Pourtant, l’environnement politique et médiatique a changé de manière impensable. Le bureau de poste où, sous la direction de Ben Bradlee, Woodward et Bernstein ont rédigé des rapports sur les machines à écrire, et où les journaux se sont écoulés des presses souterraines, a été démoli. Maintenant propriété du milliardaire Amazon Jeff Bezos, le Poste a emménagé dans un siège de haute technologie adapté à l’ère numérique. De Facebook à Fox News, les médias sont fragmentés et polarisés par des conflits sur ce qui constitue la vérité elle-même.
Panetta a déclaré à propos de Woodward et Bernstein: « Leur expertise de base consistait à essayer de trouver la vérité, mais nous sommes à une époque où les faits sont attaqués. Ils ont affaire à un monde plus difficile où le simple fait de savoir qui ils sont ne porte pas le genre de respect qu’il avait autrefois.”

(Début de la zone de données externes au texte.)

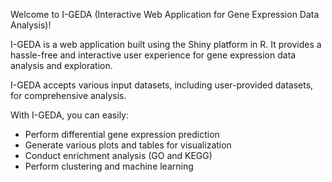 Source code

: Welcome to I-GEDA (Interactive Web Application for Gene Expression Data Analysis)!

I-GEDA is a web application built using the Shiny platform in R. It provides a hassle-free and interactive user experience for gene expression data analysis and exploration.

I-GEDA accepts various input datasets, including user-provided datasets, for comprehensive analysis.

With I-GEDA, you can easily:
- Perform differential gene expression prediction
- Generate various plots and tables for visualization
- Conduct enrichment analysis (GO and KEGG)
- Perform clustering and machine learning


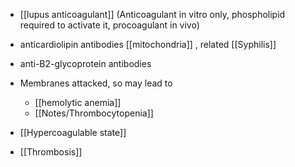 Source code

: - [[lupus anticoagulant]] (Anticoagulant in vitro only, phospholipid required to activate it, procoagulant in vivo)
- anticardiolipin antibodies [[mitochondria]] , related [[Syphilis]] 
- anti-B2-glycoprotein antibodies

- Membranes attacked, so may lead to
	- [[hemolytic anemia]]
	- [[Notes/Thrombocytopenia]] 

- [[Hypercoagulable state]]
- [[Thrombosis]]
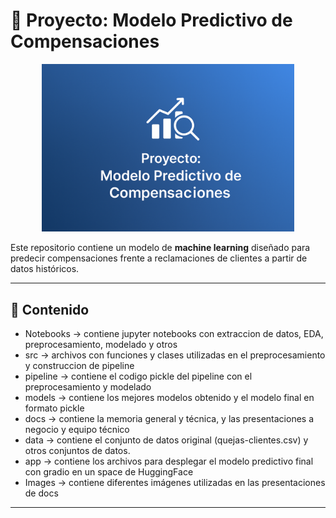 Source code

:# 🧠 Proyecto: Modelo Predictivo de Compensaciones

<p align="center">
  <img src="Images/banner.png" alt="Modelo Predictivo de Compensaciones" width="80%">
</p>

Este repositorio contiene un modelo de **machine learning** diseñado para predecir compensaciones frente a reclamaciones de clientes a partir de datos históricos.  

---

## 📌 Contenido
- Notebooks -> contiene jupyter notebooks con extraccion de datos, EDA, preprocesamiento, modelado y otros
- src -> archivos con funciones y clases utilizadas en el preprocesamiento y construccion de pipeline
- pipeline -> contiene el codigo pickle del pipeline con el preprocesamiento y modelado
- models -> contiene los mejores modelos obtenido y el modelo final en formato pickle
- docs -> contiene la memoria general y técnica, y las presentaciones a negocio y equipo técnico
- data -> contiene el conjunto de datos original (quejas-clientes.csv) y otros conjuntos de datos.
- app -> contiene los archivos para desplegar el modelo predictivo final con gradio en un space de HuggingFace
- Images -> contiene diferentes imágenes utilizadas en las presentaciones de docs

---
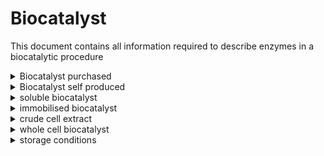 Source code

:# Biocatalyst

This document contains all information required to describe enzymes in a biocatalytic procedure


<details> <Summary>Biocatalyst purchased</Summary>

### Biocatalyst_purchased

basic info about the biocatalyst

- __name*__
  - Type: string
  - Description: Name of the biocatalyst
- __ecnumber__
  - Type: string
  - Description: Code used to determine the family of a protein.

- __chemical_reaction__
  - Type: string
  - Description: reactio catalysed by the enzyme

- __sequence__
  - Type: string
  - Description: Amono acid sequence of the enzyme

- __origin_organism__
  - Type: string
  - Description: Organism from which the enzyme was extracted or identfied

- __production_organism__
  - Type: string
  - Description: Organism in which the enzyme was produced

- __postranslational_modification__
  - Type: string
  - Description: Code used to determine the family of a protein.

- __supplier__
  - Type: string
  - Company from which the enzyme was purchased

- __purity__
  - Type: float
  - Description: purity of the enzyme

- __formulation__
  - Type: string
  - Description: formulation of the biocatlyst, eg powder, solution etc.

</details>

<details> <Summary>Biocatalyst self produced</Summary>

### BiocatalystselfProduced

basic info about the self producted biocatalyst

- __name*__
  - Type: string
  - Description: Name of the biocatalyst

- __ecnumber__
  - Type: string
  - Description: Code used to determine the family of a protein.

- __chemical_reaction__
  - Type: string
  - Description: reactio catalysed by the enzyme

- __sequence__
  - Type: string
  - Description: Amono acid sequence of the enzyme

- __origin_organism__
  - Type: string
  - Description: Organism from which the enzyme was extracted or identfied

- __production_organism__
  - Type: string
  - Description: Organism in which the enzyme was produced

- __postranslational_modification__
  - Type: string
  - Description: Code used to determine the family of a protein.

- __supplier__
  - Type: string
  - Company from which the enzyme was purchased

- __purity__
  - Type: float
  - Description: purity of the enzyme

- __formulation__
  - Type: string
  - Description: formulation of the biocatlyst, eg powder, solution etc.


- __purification_method__
  - Type: string
  - Description: method used for purification of the enyme

</details>

<details> <Summary>soluble biocatalyst</Summary>

### SolubleBiocatalyst [_BiocatalystselfProduced_]

soluble biocatlyst

- __concentration*__
  - Type: posfloat
  - Description: Concentration of the biocatalyst.

- __activity__:
  - Type: float
  - Description: Acitivity of the enzyme in U/mg or U/mL

- __concentration_det_method*__
  - Type: string
  - Description: Method on how the concentration has been determined.

- __formulation__
  - Type: string
  - Description: formulation of the biocatlyst, eg powder, solution etc.

</details>

<details> <Summary>immobilised biocatalyst</Summary>

### ImmobilisedBiocatalyst [_BiocatalystselfProduced_]


- __purification_procedure__
  - Type: string
  - Description: Method for purifying the enzyme

- __immobilisation_procedure__
  - Type: string
  - Description: Procedure for immpbilising the enzyme

- __concentration__
  - Type: float
  - Description: concentration of the enzyme on the immobilised phase

- __concentration_determination_method__
  - Type: string
  - Description: method how the concentration was measured

</details>

<details> <Summary>crude cell extract</Summary>

### CrudeCellExtract [_BiocatalystselfProduced_]

- __cell_disruption_process__
  - Type: string
  - Description: Method how the cells were disrupted

- __concentration__
  - Type: float
  - Description: concentration of the enzyme on the immobilised phase

- __concentration_determination_method__
  - Type: string
  - Description: method how the concentration was measured

</details>

<details> <Summary>whole cell biocatalyst</Summary>

### WholeCellBiocatalyst [_BiocatalystselfProduced_]

- __harvesting_method__
  - Type: string
  - Description: How were the cells harvested?

- __formulation__
  - Type: string
  - Description: formulation of the catalyst (wet cells, lyoohillised?)

</details>

<details> <Summary>storage conditions</Summary>

### StorageConditions [_BiocatalystselfProduced_]

- __temperature__
  - Type: float
  - Description: storage tmeperature (-20°C, -80°C)

- __storage_start__
  - Type: date
  - Description: when was the catalysed stored

- __removing/rethawing__
  - Type: sting
  - Description: was the catalyst removed from storage or rethawed?

- __thawing_process__
  - Type: string
  - Description: how was the catalst frozen, any special deviced

</details> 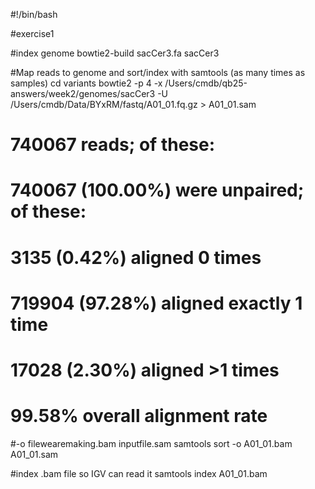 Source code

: #!/bin/bash

#exercise1

#index genome
bowtie2-build sacCer3.fa sacCer3     

#Map reads to genome and sort/index with samtools (as many times as samples)
cd variants
bowtie2 -p 4 -x /Users/cmdb/qb25-answers/week2/genomes/sacCer3 -U /Users/cmdb/Data/BYxRM/fastq/A01_01.fq.gz > A01_01.sam

# 740067 reads; of these:
#   740067 (100.00%) were unpaired; of these:
#     3135 (0.42%) aligned 0 times
#     719904 (97.28%) aligned exactly 1 time
#     17028 (2.30%) aligned >1 times
# 99.58% overall alignment rate

#-o filewearemaking.bam inputfile.sam
samtools sort -o A01_01.bam A01_01.sam

#index .bam file so IGV can read it
samtools index A01_01.bam



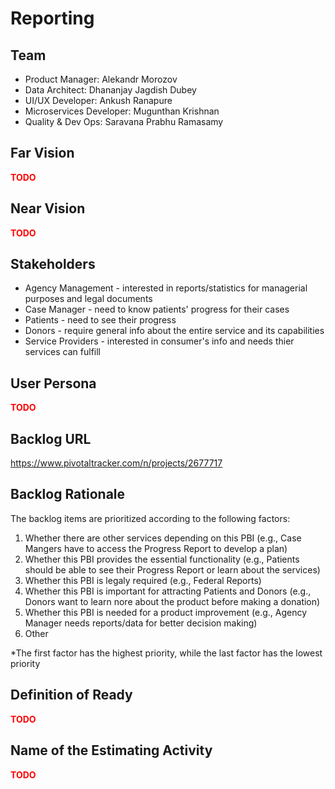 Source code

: # Reporting
## Team
* Product Manager: Alekandr Morozov
* Data Architect: Dhananjay Jagdish Dubey
* UI/UX Developer: Ankush Ranapure
* Microservices Developer: Mugunthan Krishnan
* Quality & Dev Ops: Saravana Prabhu Ramasamy

## Far Vision
<span style="color:red">**TODO**</span>

## Near Vision
<span style="color:red">**TODO**</span>

## Stakeholders
 * Agency Management - interested in reports/statistics for managerial purposes and legal documents
 * Case Manager - need to know patients' progress for their cases
 * Patients - need to see their progress
 * Donors - require general info about the entire service and its capabilities
* Service Providers - interested in consumer's info and needs thier services can fulfill

## User Persona
<span style="color:red">**TODO**</span>

## Backlog URL
https://www.pivotaltracker.com/n/projects/2677717

## Backlog Rationale
The backlog items are prioritized according to the following factors:
1. Whether there are other services depending on this PBI (e.g., Case Mangers have to access the Progress Report to develop a plan)
2. Whether this PBI provides the essential functionality (e.g., Patients should be able to see their Progress Report or learn about the services)
3. Whether this PBI is legaly required (e.g., Federal Reports)
4. Whether this PBI is important for attracting Patients and Donors (e.g., Donors want to learn nore about the product before making a donation)
5. Whether this PBI is needed for a product improvement (e.g., Agency Manager needs reports/data for better decision making)
6. Other

*The first factor has the highest priority, while the last factor has the lowest priority

## Definition of Ready
<span style="color:red">**TODO**</span>

## Name of the Estimating Activity
<span style="color:red">**TODO**</span>







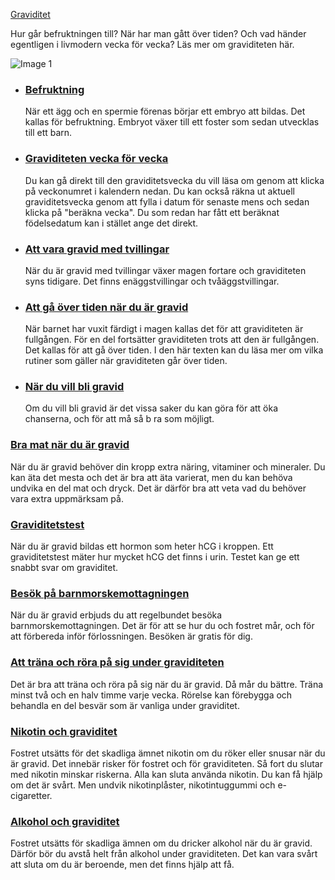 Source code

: [Graviditet](https://www.1177.se/barn--gravid/graviditet/)

Hur går befruktningen till? När har man gått över tiden? Och vad händer egentligen i livmodern vecka för vecka? Läs mer om graviditeten här.

![Image 1](https://www.1177.se/globalassets/1177/nationell/media/fotografier/barn-och-gravid/graviditet/gravid-och-halsa/gravid_systrar_4.jpg?saved=2021-05-27+02:18)

*   ### [Befruktning](https://www.1177.se/barn--gravid/graviditet/om-graviditeten/befruktning/)
    
    När ett ägg och en spermie förenas börjar ett embryo att bildas. Det kallas för befruktning. Embryot växer till ett foster som sedan utvecklas till ett barn.
    
*   ### [Graviditeten vecka för vecka](https://www.1177.se/barn--gravid/graviditet/om-graviditeten/graviditeten-vecka-for-vecka/)
    
    Du kan gå direkt till den graviditetsvecka du vill läsa om genom att klicka på veckonumret i kalendern nedan. Du kan också räkna ut aktuell graviditetsvecka genom att fylla i datum för senaste mens och sedan klicka på "beräkna vecka". Du som redan har fått ett beräknat födelsedatum kan i stället ange det direkt.
    
*   ### [Att vara gravid med tvillingar](https://www.1177.se/barn--gravid/graviditet/om-graviditeten/att-vanta-tvillingar/)
    
    När du är gravid med tvillingar växer magen fortare och graviditeten syns tidigare. Det finns enäggstvillingar och tvåäggstvillingar.
    
*   ### [Att gå över tiden när du är gravid](https://www.1177.se/barn--gravid/graviditet/om-graviditeten/att-ga-over-tiden-nar-du-ar-gravid/)
    
    När barnet har vuxit färdigt i magen kallas det för att graviditeten är fullgången. För en del fortsätter graviditeten trots att den är fullgången. Det kallas för att gå över tiden. I den här texten kan du läsa mer om vilka rutiner som gäller när graviditeten går över tiden.
    
*   ### [När du vill bli gravid](https://www.1177.se/barn--gravid/graviditet/om-graviditeten/om-du-vill-bli-gravid/)
    
    Om du vill bli gravid är det vissa saker du kan göra för att öka chanserna, och för att må så b ra som möjligt.
    

### [Bra mat när du är gravid](https://www.1177.se/barn--gravid/graviditet/livsstil-och-halsa-under-graviditeten/bra-mat-nar-du-ar-gravid/)

När du är gravid behöver din kropp extra näring, vitaminer och mineraler. Du kan äta det mesta och det är bra att äta varierat, men du kan behöva undvika en del mat och dryck. Det är därför bra att veta vad du behöver vara extra uppmärksam på.

### [Graviditetstest](https://www.1177.se/barn--gravid/graviditet/undersokningar-under-graviditeten/graviditetstest/)

När du är gravid bildas ett hormon som heter hCG i kroppen. Ett graviditetstest mäter hur mycket hCG det finns i urin. Testet kan ge ett snabbt svar om graviditet.

### [Besök på barnmorskemottagningen](https://www.1177.se/barn--gravid/graviditet/undersokningar-under-graviditeten/besok-pa-barnmorskemottagningen/)

När du är gravid erbjuds du att regelbundet besöka barnmorskemottagningen. Det är för att se hur du och fostret mår, och för att förbereda inför förlossningen. Besöken är gratis för dig.

### [Att träna och röra på sig under graviditeten](https://www.1177.se/barn--gravid/graviditet/livsstil-och-halsa-under-graviditeten/fysisk-aktivitet-under-graviditeten/)

Det är bra att träna och röra på sig när du är gravid. Då mår du bättre. Träna minst två och en halv timme varje vecka. Rörelse kan förebygga och behandla en del besvär som är vanliga under graviditet.

### [Nikotin och graviditet](https://www.1177.se/barn--gravid/graviditet/livsstil-och-halsa-under-graviditeten/nikotin-och-graviditet/)

Fostret utsätts för det skadliga ämnet nikotin om du röker eller snusar när du är gravid. Det innebär risker för fostret och för graviditeten. Så fort du slutar med nikotin minskar riskerna. Alla kan sluta använda nikotin. Du kan få hjälp om det är svårt. Men undvik nikotinplåster, nikotintuggummi och e-cigaretter.

### [Alkohol och graviditet](https://www.1177.se/barn--gravid/graviditet/livsstil-och-halsa-under-graviditeten/alkohol-och-graviditet/)

Fostret utsätts för skadliga ämnen om du dricker alkohol när du är gravid. Därför bör du avstå helt från alkohol under graviditeten. Det kan vara svårt att sluta om du är beroende, men det finns hjälp att få. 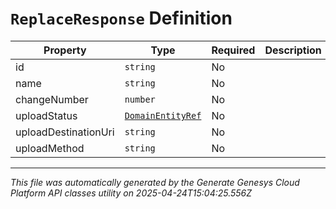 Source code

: # `ReplaceResponse` Definition

| Property | Type | Required | Description |
|----------|------|----------|-------------|
| id | `string` | No |  |
| name | `string` | No |  |
| changeNumber | `number` | No |  |
| uploadStatus | [`DomainEntityRef`](domainentityref-definition.md) | No |  |
| uploadDestinationUri | `string` | No |  |
| uploadMethod | `string` | No |  |

---

*This file was automatically generated by the Generate Genesys Cloud Platform API classes utility on 2025-04-24T15:04:25.556Z*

En 1974, ils ont coécrit le livre All the President’s Men, qui a été transformé en un film hollywoodien mettant en vedette Robert Redford et Dustin Hoffman et mettant en scène des rencontres sombres avec la source mystérieuse « Gorge profonde”. Il pourrait maintenant être tentant pour les libéraux las de Trump de fantasmer sur la réunion de Woodward et Bernstein pour sauver à nouveau la république.
Lorsqu’on lui a demandé s’il y avait une perspective d’une autre collaboration, Bernstein a répondu : » Je n’exclurais rien du tout. Il n’y a certainement pas de plans, mais nous gérons les choses les unes par les autres et nous nous conseillons mutuellement. »
Les relations professionnelles et personnelles des hommes auraient été tendues pendant un certain temps dans les années 1970, mais ils sont par ailleurs très proches. « Nous parlons quelques fois par semaine et depuis des années et il y a évidemment des choses que nous ne pouvons pas partager entre nous, mais nous avons une assez bonne idée. Nous maintenons un dialogue sur Trump, l’histoire et la présidence. Nous faisons cela depuis 45, 46 ans. »
Et cela dérange-t-il Bernstein que, aussi automatiquement que Laurel et Hardy ou Lennon et McCartney, le duo soit communément appelé Woodward et Bernstein plutôt Bernstein et Woodward? « Pas du tout », dit-il joyeusement. « Je ne pense pas que tu t’inquiètes pour ce genre de chose.”